September 18, 1990|By Jane E. Brody | Jane E. Brody,New York Times News Service

As child care and food handling become more centralized, food-borne diseases that spread easily in communal settings can flourish unless a concerted effort is made to prevent them.

So it is not too surprising that shigellosis, a sometimes severe form of food poisoning associated with poor personal hygiene, is rising rapidly throughout the country, newly released federal statistics indicate.

Shigellosis, which afflicts mostly young children, is also common in women of childbearing age and poor people of all ages.

Laboratory-confirmed cases of the disease that were reported to the Centers for Disease Control in Atlanta nearly doubled from 1986 to 1988 -- from an incidence of 5.4 per 100,000 people to 10.1 per 100,000.
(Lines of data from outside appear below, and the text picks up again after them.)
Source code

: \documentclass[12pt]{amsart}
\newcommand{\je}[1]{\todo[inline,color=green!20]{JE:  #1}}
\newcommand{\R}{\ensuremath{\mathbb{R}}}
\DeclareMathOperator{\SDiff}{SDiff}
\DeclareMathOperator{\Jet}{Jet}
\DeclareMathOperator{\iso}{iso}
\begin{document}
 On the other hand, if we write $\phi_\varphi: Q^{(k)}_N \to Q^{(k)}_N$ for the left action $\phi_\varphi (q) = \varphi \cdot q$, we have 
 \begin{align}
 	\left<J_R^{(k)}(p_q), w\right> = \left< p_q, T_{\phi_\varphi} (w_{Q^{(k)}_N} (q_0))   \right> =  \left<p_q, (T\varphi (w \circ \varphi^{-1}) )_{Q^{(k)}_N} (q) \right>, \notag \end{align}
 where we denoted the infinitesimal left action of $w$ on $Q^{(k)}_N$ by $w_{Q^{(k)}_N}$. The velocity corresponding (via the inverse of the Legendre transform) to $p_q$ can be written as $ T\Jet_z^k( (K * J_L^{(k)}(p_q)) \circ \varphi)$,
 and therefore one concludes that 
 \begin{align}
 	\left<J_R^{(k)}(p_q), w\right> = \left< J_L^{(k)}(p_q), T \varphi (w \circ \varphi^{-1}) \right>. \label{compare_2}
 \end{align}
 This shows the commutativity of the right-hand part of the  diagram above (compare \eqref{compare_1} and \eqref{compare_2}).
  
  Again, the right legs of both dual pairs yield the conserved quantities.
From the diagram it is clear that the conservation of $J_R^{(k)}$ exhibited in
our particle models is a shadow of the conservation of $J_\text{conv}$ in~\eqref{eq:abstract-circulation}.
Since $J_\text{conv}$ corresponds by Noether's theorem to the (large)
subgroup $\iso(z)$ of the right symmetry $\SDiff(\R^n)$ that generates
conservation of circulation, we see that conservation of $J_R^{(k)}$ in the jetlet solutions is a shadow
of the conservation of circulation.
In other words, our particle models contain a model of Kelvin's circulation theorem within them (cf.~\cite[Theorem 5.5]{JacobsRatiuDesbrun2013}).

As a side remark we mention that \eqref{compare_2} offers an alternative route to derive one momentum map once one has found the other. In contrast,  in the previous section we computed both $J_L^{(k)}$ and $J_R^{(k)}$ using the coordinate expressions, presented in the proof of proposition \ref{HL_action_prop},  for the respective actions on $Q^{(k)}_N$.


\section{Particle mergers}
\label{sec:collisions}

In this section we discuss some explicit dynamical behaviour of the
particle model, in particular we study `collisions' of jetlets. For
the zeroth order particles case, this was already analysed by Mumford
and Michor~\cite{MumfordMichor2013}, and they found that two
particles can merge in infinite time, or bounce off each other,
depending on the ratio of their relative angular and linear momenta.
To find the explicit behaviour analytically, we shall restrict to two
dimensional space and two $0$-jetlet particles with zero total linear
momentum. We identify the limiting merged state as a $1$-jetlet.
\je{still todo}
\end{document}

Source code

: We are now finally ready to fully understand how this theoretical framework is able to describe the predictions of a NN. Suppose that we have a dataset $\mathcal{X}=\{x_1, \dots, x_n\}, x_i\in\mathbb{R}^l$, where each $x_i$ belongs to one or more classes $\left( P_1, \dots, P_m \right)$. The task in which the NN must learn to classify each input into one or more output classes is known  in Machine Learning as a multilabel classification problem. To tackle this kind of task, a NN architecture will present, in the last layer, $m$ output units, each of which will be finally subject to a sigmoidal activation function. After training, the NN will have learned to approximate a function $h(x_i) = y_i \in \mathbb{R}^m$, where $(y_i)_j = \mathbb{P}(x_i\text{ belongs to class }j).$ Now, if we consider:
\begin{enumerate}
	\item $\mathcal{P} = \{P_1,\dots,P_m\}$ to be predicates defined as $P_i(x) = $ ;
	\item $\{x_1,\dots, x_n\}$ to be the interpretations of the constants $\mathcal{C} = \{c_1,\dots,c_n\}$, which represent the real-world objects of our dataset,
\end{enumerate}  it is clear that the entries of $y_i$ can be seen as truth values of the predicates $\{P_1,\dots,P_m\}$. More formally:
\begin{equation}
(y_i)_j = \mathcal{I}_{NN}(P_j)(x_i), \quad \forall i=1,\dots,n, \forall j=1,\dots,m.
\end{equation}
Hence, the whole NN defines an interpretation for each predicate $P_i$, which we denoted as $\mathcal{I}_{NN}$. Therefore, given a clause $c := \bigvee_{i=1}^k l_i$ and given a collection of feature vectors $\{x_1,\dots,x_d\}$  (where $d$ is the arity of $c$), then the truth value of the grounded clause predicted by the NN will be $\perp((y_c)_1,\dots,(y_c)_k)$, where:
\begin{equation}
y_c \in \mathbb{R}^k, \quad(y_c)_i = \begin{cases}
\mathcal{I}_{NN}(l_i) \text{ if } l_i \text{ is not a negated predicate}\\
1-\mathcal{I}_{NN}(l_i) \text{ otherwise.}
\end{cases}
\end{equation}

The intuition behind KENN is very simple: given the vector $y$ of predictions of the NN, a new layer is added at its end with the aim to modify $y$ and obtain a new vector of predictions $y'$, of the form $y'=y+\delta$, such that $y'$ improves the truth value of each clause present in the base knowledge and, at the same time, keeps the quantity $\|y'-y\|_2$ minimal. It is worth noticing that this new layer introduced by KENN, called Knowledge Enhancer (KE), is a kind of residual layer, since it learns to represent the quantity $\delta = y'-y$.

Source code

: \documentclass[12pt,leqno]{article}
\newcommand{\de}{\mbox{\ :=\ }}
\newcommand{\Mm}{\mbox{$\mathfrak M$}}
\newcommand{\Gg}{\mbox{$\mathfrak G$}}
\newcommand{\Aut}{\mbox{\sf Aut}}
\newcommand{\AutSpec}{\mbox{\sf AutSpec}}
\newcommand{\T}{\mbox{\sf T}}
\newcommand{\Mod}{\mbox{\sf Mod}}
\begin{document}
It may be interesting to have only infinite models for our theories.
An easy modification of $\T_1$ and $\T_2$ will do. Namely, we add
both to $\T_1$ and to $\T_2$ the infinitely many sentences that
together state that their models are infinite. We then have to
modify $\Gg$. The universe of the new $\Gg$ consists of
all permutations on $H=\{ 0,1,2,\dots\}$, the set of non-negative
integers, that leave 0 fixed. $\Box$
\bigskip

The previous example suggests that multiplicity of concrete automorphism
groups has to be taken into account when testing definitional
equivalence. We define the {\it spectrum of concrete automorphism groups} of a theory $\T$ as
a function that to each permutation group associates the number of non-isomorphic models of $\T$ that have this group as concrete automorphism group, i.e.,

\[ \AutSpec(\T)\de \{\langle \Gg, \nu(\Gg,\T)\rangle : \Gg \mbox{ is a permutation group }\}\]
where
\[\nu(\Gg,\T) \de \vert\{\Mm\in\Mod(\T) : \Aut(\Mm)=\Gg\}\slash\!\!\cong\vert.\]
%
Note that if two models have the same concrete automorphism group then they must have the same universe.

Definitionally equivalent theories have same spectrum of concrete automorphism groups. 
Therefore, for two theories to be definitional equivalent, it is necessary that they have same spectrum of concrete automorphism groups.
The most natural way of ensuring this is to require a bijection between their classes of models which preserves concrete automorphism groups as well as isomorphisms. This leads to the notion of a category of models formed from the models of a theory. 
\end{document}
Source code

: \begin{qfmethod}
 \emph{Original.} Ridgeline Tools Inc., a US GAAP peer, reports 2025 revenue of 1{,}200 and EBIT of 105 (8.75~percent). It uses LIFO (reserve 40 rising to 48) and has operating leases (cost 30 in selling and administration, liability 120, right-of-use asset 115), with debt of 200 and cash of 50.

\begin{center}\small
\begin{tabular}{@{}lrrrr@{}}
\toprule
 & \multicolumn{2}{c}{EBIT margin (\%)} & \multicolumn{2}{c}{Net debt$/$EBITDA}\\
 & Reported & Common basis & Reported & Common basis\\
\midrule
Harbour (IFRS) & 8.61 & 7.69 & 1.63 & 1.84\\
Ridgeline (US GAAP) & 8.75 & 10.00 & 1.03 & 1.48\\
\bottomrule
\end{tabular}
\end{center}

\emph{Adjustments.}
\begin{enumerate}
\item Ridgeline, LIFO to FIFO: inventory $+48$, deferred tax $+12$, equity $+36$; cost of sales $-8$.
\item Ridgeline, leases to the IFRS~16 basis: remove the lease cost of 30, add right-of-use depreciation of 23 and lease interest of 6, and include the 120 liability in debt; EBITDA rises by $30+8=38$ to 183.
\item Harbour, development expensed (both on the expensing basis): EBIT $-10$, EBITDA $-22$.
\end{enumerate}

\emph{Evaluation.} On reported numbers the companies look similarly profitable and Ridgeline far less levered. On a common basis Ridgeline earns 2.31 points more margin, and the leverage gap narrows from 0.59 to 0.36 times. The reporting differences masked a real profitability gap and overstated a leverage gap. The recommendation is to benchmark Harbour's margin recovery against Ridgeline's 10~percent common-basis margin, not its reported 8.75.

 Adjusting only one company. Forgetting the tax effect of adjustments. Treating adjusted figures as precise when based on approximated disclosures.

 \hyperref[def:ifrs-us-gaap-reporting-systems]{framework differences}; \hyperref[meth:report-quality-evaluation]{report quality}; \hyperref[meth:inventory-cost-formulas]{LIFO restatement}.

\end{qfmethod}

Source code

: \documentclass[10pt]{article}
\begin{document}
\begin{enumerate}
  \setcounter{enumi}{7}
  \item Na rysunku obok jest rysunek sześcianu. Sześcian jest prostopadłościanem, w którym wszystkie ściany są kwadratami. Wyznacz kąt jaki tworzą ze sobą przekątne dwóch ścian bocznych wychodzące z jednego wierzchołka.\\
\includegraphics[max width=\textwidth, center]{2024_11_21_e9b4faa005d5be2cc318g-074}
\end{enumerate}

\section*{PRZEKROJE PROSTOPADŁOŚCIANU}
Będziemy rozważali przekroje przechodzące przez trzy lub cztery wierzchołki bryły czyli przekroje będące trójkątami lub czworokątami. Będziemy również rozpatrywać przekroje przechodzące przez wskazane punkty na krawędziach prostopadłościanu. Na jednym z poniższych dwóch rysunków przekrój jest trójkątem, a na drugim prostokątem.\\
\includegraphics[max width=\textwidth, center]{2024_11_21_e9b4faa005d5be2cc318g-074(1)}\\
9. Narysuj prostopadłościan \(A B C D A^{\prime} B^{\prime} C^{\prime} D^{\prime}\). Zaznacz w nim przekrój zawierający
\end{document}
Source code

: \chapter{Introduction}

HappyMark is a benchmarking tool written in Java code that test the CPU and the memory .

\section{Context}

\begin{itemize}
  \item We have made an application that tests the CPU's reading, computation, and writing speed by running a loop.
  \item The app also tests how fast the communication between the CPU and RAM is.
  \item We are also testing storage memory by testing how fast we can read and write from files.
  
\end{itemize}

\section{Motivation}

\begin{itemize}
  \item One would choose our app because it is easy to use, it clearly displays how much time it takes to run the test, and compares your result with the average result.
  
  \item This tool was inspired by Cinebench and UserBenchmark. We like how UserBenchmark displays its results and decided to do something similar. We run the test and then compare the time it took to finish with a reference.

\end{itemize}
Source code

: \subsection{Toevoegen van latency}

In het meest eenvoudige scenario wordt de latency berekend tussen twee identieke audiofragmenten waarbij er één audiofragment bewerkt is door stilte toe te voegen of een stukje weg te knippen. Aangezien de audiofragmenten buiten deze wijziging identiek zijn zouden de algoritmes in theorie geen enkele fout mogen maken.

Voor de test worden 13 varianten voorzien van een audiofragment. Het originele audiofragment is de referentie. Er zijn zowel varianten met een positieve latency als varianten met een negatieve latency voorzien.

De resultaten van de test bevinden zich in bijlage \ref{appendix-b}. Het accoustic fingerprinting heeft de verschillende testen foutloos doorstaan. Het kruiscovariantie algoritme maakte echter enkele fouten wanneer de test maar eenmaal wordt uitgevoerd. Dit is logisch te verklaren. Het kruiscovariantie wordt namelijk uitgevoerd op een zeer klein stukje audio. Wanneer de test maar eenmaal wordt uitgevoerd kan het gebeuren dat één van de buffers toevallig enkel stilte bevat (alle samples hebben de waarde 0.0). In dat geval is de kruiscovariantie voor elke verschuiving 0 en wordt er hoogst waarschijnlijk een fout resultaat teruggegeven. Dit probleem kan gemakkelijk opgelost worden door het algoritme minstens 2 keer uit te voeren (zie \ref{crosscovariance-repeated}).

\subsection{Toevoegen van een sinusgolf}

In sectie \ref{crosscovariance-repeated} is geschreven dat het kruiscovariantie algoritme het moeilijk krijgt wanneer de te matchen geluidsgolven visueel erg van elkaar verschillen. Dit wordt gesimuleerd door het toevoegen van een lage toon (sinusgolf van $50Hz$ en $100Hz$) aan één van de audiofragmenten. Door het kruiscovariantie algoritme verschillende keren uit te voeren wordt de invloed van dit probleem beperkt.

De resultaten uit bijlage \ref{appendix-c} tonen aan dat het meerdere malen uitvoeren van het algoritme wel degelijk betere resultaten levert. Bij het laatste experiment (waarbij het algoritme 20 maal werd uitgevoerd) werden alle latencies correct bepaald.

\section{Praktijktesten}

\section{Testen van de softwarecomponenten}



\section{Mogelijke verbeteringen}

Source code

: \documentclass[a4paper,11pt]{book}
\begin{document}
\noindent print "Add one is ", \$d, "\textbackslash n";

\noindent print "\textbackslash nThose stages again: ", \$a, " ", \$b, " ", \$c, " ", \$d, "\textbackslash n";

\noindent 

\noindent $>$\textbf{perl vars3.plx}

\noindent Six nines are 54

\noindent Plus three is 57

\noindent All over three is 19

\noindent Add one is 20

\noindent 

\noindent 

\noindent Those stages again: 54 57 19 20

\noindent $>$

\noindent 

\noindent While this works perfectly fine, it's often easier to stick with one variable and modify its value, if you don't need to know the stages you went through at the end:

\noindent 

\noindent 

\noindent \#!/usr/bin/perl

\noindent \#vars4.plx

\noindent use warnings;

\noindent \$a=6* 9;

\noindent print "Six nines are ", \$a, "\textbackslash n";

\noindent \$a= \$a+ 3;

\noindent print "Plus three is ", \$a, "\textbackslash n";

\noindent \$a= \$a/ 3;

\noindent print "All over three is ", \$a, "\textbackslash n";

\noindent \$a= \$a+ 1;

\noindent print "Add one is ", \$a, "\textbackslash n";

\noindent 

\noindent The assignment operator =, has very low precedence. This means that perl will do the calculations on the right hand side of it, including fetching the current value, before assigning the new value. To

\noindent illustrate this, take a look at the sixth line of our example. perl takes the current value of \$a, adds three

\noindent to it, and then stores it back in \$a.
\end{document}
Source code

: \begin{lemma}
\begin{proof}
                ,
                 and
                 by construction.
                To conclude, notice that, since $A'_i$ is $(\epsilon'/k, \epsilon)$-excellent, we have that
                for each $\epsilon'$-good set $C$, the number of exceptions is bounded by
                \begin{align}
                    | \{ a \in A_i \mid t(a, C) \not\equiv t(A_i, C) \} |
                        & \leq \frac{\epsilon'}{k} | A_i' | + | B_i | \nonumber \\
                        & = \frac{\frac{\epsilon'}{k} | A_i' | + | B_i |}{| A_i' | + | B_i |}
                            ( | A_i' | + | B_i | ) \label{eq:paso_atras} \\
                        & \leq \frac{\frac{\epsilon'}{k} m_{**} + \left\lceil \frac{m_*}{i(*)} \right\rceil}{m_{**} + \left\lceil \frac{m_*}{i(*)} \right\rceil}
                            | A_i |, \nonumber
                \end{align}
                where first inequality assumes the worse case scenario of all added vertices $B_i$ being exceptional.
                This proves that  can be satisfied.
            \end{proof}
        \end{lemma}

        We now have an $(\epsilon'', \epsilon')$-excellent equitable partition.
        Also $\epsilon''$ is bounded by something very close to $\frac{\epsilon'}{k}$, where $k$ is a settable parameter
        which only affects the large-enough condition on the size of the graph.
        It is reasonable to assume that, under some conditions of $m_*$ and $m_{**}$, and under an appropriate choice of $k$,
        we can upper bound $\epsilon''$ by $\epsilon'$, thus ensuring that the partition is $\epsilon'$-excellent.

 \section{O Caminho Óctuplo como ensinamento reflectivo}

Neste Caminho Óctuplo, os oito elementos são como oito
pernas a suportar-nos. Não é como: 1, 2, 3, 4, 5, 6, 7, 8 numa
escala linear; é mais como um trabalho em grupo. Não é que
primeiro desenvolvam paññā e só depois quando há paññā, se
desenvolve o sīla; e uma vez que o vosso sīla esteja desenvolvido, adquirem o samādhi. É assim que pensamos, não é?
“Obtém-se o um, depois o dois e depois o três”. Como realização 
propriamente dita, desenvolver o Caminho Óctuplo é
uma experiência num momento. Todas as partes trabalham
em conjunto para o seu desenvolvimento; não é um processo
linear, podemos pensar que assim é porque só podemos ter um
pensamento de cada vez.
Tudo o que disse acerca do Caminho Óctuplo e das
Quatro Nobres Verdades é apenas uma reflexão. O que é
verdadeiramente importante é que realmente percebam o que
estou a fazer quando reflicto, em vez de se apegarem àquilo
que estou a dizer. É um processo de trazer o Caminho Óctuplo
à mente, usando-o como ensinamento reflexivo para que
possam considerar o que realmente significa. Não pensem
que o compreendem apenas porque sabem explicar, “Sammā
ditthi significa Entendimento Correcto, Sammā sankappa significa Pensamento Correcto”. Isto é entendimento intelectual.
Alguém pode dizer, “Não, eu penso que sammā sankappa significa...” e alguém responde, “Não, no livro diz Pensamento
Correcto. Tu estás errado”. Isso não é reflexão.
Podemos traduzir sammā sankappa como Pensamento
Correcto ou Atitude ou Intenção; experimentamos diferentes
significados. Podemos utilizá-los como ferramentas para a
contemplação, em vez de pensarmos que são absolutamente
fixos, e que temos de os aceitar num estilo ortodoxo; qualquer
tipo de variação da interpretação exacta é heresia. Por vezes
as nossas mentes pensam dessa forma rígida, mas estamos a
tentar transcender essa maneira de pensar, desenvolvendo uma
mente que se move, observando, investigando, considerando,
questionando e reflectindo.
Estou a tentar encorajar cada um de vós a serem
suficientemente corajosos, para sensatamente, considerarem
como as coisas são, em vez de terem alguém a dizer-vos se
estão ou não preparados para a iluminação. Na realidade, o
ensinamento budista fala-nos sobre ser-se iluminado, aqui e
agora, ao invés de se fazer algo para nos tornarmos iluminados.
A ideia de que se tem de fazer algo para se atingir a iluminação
The number of reported cases in 1988 -- 22,796 -- was the highest since the centers began a national surveillance program for the illness in 1965. But many cases are not reported.

The centers, in the Aug. 3 issue of their bulletin, Morbidity and Mortality Weekly Report, noted that many of the recently reported community-wide outbreaks of shigellosis have been difficult to control because the disease spreads so readily from one young child to another in day care centers and schools, where hand-washing practices are usually lax.

The disease is most often transmitted from person to person when hands are not properly washed after using the toilet or when food is consumed that was contaminated by an infected person who failed to follow standard hand-washing rules.

Infectious organisms can live in a person's intestinal tract for months, long after symptoms have gone.

Laboratory studies suggest that once the shigella organism gets into food, it may survive for weeks, even at freezer temperatures. The bacteria (several species can infect people) can multiply easily in moist foods that are held at room temperature, which is especially troublesome if the foods are then consumed unheated.

The disease occurs most often in summertime, when salads and other cold or uncooked foods are frequent fare.

However, if contaminated foods are cooked or thoroughly heated before they are consumed, the bacteria are destroyed and the food can be eaten safely. The bacteria also do not survive well in acidic foods.

Foods most commonly associated with transmission of shigellosis include salads, like potato, tuna, shrimp, macaroni and chicken, and ingredients that have been cut, diced or chopped and mixed with other foods that are not subsequently heated.

The disorder, like most other types of food poisoning, causes gastrointestinal upset, especially diarrhea. The diarrhea is often watery and voluminous and tends to worsen as the disease progresses.

Bloody mucus may be present in the stool. Other common symptoms are abdominal pain, fever, headache and vomiting.